Extracted records
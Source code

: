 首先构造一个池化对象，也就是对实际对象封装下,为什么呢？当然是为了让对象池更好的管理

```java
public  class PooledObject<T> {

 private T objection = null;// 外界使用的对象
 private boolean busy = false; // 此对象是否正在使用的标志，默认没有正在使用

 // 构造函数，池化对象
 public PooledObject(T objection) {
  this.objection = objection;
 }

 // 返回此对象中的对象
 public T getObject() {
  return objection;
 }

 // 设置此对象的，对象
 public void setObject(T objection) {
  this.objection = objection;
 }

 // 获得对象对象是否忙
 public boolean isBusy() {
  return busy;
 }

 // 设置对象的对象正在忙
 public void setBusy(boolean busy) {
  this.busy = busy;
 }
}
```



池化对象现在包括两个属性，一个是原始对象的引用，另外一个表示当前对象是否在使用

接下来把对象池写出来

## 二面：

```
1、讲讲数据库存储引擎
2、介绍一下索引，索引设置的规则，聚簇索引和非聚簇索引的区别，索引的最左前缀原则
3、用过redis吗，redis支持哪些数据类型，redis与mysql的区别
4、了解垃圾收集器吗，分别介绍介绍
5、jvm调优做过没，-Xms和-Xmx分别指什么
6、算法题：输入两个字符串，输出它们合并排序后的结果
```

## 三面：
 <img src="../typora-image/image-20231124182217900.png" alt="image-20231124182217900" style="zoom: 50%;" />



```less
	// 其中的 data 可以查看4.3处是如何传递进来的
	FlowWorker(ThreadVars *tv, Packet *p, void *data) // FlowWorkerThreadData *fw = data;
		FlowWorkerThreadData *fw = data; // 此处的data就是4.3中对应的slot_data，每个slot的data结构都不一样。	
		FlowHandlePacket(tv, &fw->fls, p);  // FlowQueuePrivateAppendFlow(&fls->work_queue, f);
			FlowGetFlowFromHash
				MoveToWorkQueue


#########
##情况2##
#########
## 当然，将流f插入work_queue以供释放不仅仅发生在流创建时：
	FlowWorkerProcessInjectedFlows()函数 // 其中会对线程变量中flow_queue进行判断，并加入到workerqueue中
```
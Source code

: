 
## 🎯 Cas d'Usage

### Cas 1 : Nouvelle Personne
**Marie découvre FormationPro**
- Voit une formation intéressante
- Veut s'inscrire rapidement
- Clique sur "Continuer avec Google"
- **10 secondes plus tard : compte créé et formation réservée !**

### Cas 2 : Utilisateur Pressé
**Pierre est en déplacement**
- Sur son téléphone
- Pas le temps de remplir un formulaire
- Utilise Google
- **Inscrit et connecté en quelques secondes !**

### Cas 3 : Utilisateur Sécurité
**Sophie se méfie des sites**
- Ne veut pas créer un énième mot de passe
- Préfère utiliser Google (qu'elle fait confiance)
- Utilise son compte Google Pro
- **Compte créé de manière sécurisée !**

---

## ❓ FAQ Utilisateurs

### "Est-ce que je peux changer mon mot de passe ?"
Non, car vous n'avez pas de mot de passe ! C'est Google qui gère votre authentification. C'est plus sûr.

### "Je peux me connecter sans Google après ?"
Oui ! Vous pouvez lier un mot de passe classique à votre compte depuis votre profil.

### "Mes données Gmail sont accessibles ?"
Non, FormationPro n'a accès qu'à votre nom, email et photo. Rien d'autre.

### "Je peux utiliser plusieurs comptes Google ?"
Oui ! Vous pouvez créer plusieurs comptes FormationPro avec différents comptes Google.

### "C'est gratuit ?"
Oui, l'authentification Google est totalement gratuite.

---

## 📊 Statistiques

Required action
Filter the entries down to the lines holding the string "FlowWorkerThreadData". Copy each of those lines.

Response
	FlowWorker(ThreadVars *tv, Packet *p, void *data) // FlowWorkerThreadData *fw = data;
		FlowWorkerThreadData *fw = data; // 此处的data就是4.3中对应的slot_data，每个slot的data结构都不一样。	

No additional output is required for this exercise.